04-17-2014, 06:19 AM
(04-11-2014, 05:46 AM)bena Wrote: Didn't read other crits due to my illness. Forgive if I repeat. Quick comments/Please pardon the late reply
Babbling Old Fool (revision #1)
No ears to hear the babbling old fool,
self taught from his private well-read school.
Someone should embrace each humble word,
to miss any chance would be so absurd.
Speaking aloud to all those in range,
any marvelous phrase he may arrange.
Hoping to share to all who would see,
this infinite wisdom offered for free.
Freedom to speak has always been good,
never needing to be understood.
Though on occasion he might expect,
babbling old fools get a little respect.
Poetry is much harder than thought jotting.

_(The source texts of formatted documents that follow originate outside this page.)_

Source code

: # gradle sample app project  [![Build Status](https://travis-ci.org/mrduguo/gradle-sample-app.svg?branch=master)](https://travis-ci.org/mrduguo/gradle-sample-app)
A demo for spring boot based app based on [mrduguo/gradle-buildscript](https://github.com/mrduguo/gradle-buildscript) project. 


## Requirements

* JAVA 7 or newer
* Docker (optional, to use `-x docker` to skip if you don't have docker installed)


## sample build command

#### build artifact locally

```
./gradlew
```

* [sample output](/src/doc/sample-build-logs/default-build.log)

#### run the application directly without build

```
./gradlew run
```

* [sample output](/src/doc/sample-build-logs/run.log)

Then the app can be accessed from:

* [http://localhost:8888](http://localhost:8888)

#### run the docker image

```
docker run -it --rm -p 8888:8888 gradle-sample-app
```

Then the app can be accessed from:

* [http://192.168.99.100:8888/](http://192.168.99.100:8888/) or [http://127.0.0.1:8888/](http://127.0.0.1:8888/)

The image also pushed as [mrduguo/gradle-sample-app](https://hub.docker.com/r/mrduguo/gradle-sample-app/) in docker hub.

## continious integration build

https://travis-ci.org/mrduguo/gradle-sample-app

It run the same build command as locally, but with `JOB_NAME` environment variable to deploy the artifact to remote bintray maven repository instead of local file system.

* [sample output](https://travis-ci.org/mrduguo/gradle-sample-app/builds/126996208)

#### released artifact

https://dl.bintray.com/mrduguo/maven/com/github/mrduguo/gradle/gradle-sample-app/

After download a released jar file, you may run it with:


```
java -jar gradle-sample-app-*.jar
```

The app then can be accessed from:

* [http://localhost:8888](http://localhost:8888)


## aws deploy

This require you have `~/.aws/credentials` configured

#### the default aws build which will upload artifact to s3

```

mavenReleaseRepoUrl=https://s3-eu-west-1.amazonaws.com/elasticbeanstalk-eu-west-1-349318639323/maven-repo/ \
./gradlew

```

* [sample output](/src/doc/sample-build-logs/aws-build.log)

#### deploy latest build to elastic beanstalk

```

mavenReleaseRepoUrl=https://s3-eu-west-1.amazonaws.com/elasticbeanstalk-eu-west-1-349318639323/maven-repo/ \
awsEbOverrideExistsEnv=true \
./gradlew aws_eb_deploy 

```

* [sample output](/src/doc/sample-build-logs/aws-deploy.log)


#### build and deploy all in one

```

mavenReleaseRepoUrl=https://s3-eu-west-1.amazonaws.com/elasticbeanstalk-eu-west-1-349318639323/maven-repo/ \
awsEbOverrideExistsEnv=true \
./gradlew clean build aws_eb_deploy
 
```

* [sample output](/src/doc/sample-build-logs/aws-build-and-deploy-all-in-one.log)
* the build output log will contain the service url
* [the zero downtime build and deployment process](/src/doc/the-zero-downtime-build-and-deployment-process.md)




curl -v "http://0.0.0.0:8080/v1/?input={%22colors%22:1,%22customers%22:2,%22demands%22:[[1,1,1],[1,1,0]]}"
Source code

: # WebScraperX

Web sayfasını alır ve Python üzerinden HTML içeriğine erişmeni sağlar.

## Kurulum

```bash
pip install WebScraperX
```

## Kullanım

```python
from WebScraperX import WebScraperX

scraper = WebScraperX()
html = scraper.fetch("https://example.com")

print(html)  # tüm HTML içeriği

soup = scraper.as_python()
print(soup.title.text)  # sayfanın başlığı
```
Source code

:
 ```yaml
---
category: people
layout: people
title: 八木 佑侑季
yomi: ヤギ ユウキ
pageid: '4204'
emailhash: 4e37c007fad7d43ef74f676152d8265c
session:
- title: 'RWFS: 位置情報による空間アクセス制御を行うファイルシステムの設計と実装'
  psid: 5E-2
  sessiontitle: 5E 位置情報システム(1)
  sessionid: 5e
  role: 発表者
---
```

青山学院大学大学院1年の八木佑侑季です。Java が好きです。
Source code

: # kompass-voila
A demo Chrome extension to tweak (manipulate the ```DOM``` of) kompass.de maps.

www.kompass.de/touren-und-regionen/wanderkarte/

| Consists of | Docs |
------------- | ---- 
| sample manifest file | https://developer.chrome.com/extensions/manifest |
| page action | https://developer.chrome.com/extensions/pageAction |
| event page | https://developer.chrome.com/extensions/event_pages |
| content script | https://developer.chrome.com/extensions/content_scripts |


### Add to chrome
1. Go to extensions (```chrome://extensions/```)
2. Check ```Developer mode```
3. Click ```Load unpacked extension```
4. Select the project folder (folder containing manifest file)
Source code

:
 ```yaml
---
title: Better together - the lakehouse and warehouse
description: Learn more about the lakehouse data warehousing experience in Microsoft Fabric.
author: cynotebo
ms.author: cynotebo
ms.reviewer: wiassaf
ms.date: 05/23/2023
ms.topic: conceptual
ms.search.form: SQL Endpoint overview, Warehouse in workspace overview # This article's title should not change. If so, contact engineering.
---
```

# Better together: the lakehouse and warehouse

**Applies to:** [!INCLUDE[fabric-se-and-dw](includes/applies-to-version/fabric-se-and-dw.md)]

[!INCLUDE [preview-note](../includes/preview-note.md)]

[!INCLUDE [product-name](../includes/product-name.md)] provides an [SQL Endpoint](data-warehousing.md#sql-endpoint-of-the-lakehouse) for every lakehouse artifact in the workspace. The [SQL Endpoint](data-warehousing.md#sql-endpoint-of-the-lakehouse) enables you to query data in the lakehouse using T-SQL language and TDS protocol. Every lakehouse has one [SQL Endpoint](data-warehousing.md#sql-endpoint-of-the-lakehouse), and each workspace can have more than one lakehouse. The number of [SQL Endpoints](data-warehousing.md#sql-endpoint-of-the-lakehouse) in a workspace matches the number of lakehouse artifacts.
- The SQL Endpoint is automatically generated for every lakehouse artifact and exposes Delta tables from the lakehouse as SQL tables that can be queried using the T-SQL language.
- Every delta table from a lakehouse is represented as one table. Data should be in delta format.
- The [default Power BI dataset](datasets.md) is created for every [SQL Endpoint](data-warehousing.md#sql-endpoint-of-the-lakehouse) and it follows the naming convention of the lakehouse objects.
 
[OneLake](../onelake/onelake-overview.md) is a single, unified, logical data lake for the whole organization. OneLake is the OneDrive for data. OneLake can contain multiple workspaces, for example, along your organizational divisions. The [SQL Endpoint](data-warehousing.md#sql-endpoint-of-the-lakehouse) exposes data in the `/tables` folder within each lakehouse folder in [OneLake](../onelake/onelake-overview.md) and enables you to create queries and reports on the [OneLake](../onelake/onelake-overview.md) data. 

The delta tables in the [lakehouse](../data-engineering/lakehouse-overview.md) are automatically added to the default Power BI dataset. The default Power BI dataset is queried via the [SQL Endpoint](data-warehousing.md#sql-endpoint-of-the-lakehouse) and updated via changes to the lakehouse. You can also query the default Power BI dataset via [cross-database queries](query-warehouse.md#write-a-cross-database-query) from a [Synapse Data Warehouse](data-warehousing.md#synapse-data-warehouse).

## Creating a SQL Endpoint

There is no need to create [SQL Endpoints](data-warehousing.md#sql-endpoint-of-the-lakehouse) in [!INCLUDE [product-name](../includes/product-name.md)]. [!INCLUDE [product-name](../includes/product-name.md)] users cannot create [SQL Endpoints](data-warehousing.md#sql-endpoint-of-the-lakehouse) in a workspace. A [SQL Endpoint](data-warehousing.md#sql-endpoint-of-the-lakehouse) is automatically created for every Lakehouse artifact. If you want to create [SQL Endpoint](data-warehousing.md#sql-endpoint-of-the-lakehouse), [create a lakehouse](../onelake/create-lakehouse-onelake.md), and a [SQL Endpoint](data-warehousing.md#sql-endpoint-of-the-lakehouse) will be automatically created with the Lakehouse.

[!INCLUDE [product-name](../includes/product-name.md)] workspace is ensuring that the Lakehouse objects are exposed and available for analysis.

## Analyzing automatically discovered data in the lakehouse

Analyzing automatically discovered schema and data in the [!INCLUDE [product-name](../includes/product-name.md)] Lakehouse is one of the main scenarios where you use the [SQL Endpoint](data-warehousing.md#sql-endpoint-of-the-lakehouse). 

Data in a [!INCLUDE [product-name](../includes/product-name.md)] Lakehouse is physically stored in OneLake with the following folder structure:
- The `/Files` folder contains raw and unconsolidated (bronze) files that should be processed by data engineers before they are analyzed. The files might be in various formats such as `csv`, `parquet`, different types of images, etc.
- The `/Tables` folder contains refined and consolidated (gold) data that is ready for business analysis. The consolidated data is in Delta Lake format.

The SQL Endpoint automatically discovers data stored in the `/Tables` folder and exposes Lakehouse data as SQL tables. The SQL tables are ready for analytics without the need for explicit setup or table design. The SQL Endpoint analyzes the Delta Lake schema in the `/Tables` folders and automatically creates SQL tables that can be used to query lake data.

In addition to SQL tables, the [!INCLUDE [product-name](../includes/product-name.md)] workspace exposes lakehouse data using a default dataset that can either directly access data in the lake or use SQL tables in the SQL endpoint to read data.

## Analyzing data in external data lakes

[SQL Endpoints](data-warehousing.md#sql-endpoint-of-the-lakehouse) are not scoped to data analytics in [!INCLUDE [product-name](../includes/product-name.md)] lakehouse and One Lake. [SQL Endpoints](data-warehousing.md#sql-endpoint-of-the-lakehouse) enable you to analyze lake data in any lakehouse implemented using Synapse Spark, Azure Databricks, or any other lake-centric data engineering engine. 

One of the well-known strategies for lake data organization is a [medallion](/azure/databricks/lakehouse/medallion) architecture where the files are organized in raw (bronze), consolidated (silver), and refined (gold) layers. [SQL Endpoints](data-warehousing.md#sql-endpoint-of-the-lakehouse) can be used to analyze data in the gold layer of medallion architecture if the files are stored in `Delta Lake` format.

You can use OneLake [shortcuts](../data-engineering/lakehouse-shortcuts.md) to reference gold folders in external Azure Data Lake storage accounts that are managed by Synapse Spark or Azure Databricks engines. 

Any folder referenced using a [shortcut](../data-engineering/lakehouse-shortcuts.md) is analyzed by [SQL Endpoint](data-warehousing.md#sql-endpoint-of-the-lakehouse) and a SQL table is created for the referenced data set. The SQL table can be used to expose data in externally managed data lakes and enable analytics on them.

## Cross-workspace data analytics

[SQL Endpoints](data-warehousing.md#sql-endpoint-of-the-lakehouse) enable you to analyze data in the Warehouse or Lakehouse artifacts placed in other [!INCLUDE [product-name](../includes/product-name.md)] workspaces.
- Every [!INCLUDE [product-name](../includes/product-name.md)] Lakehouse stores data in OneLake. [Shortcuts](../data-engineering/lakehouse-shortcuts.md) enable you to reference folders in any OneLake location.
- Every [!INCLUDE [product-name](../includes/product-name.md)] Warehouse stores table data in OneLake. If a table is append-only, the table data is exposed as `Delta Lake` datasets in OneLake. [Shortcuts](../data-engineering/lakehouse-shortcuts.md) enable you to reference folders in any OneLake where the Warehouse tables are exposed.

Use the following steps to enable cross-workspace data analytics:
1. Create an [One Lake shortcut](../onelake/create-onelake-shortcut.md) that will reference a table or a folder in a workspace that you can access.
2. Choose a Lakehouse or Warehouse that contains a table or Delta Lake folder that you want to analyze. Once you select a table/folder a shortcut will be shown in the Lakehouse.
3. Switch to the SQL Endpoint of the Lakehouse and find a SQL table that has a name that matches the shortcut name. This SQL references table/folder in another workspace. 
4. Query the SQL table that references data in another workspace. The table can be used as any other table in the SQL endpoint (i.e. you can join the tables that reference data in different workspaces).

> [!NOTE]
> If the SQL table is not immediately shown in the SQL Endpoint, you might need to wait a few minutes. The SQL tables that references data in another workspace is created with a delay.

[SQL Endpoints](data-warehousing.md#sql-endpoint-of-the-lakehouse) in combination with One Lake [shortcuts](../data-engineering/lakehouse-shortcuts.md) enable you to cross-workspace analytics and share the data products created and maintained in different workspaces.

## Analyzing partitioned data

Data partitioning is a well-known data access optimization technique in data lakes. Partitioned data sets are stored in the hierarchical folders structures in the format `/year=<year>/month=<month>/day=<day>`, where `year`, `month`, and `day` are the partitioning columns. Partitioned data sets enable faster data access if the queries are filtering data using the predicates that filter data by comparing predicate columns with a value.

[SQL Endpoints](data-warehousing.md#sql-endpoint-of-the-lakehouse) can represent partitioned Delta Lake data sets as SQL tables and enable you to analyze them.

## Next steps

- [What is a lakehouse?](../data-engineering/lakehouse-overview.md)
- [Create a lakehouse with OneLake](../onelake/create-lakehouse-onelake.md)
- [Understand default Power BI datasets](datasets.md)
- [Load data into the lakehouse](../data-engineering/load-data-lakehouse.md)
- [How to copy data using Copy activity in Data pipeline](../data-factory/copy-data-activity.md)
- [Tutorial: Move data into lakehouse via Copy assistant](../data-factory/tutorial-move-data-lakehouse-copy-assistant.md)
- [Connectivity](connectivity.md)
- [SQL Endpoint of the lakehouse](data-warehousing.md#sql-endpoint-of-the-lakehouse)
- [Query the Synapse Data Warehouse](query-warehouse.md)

Hope this is "more better" if not, I'll do it till I get it right.
As this may or might be an ongoing situation for the BOF, I'm not sure when to use may(present) or might(past)
WAYYY too much use of the word "babbling" in such a short poem.
End rhymes are sooooooo predictable.
I would give this "babbling fool" a name, or a philosopher (even a sardonic one)
In you comments in the end;
'more better' is Horrible grammar. Plus may (present) and might (past) is wrong, as well. Might had is past, but might is used frequently as present too.
Hope this helps!
Thank you for your feed back, looks as though I have a long way to go, I will go back and re edit.